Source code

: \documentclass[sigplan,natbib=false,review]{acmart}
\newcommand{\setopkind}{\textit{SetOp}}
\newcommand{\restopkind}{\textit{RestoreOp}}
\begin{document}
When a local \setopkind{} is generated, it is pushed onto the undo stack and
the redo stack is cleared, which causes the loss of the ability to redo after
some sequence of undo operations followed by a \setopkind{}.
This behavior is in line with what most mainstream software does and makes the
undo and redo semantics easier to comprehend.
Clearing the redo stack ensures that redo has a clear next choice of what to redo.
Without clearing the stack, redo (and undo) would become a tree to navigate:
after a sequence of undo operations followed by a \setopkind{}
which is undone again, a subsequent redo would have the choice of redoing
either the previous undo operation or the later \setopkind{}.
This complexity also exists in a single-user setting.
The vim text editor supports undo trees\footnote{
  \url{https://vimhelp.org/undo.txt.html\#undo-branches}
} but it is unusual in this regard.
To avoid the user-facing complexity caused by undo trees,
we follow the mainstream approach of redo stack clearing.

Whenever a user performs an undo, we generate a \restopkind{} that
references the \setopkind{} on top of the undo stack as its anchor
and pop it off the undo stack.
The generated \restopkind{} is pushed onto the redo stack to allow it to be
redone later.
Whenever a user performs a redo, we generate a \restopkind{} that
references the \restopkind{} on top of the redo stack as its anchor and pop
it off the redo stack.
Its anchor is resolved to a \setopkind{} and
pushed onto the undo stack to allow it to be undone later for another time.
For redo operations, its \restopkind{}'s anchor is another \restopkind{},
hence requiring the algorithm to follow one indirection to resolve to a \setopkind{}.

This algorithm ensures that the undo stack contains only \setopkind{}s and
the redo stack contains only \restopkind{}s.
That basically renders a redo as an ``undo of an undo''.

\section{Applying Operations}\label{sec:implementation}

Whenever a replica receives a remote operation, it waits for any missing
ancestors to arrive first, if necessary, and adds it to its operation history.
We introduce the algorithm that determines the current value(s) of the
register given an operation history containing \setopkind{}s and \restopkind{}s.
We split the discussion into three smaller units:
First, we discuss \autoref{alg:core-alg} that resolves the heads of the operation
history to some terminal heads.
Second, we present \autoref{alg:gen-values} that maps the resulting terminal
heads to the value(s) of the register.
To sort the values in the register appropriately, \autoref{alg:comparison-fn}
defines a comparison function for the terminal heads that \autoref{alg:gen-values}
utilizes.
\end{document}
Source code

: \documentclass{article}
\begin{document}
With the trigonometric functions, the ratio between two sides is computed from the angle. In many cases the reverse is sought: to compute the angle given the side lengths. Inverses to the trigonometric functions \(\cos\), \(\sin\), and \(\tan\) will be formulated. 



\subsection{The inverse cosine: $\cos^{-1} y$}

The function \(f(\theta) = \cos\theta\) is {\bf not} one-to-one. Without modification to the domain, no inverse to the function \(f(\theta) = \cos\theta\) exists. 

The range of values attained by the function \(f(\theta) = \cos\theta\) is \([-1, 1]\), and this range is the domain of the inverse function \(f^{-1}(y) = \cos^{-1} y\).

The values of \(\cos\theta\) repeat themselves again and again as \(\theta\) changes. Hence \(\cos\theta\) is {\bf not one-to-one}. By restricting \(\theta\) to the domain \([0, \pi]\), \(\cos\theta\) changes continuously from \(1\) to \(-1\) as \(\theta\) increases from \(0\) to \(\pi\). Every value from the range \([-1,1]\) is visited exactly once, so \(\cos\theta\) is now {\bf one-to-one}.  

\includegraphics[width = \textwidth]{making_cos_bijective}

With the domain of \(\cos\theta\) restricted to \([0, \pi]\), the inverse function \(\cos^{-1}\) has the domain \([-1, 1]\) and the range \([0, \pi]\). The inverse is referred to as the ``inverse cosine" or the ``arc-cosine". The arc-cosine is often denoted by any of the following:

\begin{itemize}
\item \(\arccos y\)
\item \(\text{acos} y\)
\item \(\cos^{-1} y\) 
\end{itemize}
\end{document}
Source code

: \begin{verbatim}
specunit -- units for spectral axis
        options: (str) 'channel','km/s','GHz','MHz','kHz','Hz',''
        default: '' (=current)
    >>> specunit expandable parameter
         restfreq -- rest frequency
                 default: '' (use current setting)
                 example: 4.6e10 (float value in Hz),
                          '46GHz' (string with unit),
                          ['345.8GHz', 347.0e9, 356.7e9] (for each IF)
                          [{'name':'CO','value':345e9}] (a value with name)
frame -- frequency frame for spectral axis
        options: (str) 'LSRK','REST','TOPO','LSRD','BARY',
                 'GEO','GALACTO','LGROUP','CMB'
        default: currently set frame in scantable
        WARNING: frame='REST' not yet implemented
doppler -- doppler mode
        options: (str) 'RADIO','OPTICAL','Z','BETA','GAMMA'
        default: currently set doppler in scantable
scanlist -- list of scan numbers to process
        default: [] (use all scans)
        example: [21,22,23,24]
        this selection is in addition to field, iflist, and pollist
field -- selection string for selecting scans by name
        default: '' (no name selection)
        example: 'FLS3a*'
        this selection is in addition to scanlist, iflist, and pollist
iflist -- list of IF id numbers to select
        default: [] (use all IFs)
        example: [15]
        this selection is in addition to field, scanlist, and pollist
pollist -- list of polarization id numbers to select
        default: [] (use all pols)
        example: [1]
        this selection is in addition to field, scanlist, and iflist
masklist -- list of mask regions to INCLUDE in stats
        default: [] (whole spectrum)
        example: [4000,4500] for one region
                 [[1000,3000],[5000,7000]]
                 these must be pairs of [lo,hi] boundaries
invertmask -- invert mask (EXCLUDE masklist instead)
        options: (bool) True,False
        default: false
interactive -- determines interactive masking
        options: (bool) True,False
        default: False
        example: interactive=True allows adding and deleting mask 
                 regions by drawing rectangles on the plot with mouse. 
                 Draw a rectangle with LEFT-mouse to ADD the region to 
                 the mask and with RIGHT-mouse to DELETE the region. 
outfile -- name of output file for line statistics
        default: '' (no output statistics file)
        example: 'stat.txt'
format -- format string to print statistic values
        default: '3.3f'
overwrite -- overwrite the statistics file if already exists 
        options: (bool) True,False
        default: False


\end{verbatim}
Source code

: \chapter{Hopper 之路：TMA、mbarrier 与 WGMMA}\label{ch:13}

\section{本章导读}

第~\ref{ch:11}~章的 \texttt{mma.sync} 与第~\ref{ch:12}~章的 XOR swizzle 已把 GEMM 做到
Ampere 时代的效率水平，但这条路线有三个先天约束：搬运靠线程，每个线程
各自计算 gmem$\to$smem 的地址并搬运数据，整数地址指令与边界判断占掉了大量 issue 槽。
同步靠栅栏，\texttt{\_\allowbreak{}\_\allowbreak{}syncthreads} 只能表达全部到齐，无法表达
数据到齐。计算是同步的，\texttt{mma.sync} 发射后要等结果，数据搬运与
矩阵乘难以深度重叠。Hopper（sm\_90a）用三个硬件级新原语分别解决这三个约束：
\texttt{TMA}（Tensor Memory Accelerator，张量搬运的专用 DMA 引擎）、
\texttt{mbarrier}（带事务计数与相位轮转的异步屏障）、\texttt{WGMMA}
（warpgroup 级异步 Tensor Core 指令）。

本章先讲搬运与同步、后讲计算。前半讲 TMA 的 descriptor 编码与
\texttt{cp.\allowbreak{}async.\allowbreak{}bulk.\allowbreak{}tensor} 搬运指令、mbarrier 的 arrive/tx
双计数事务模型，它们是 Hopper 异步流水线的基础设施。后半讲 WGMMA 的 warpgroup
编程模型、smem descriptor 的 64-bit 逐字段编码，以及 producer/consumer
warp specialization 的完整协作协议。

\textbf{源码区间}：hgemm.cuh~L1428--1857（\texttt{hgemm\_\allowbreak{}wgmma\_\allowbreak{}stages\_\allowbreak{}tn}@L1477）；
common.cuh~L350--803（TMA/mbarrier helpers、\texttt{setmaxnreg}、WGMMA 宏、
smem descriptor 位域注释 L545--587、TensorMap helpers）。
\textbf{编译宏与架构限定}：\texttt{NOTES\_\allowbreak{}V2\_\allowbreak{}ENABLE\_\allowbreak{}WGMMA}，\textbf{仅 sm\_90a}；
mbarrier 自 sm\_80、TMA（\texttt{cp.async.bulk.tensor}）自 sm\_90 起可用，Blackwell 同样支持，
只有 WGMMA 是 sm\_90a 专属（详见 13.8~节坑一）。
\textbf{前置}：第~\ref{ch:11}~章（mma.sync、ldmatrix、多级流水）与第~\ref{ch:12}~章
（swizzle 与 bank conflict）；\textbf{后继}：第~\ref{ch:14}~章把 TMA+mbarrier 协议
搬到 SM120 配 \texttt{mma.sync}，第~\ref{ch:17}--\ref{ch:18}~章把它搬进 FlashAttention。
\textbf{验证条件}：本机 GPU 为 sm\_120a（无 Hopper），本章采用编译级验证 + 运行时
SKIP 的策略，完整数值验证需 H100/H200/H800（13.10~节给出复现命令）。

» **Task item**
Would you please write out, exactly and with no other lines, the stretch of the listing above from the line containing "iflist -- list of IF id numbers to select" through the line containing "default: [] (use all pols)"?

» **Your response**
iflist -- list of IF id numbers to select
        default: [] (use all IFs)
        example: [15]
        this selection is in addition to field, scanlist, and pollist
pollist -- list of polarization id numbers to select
        default: [] (use all pols)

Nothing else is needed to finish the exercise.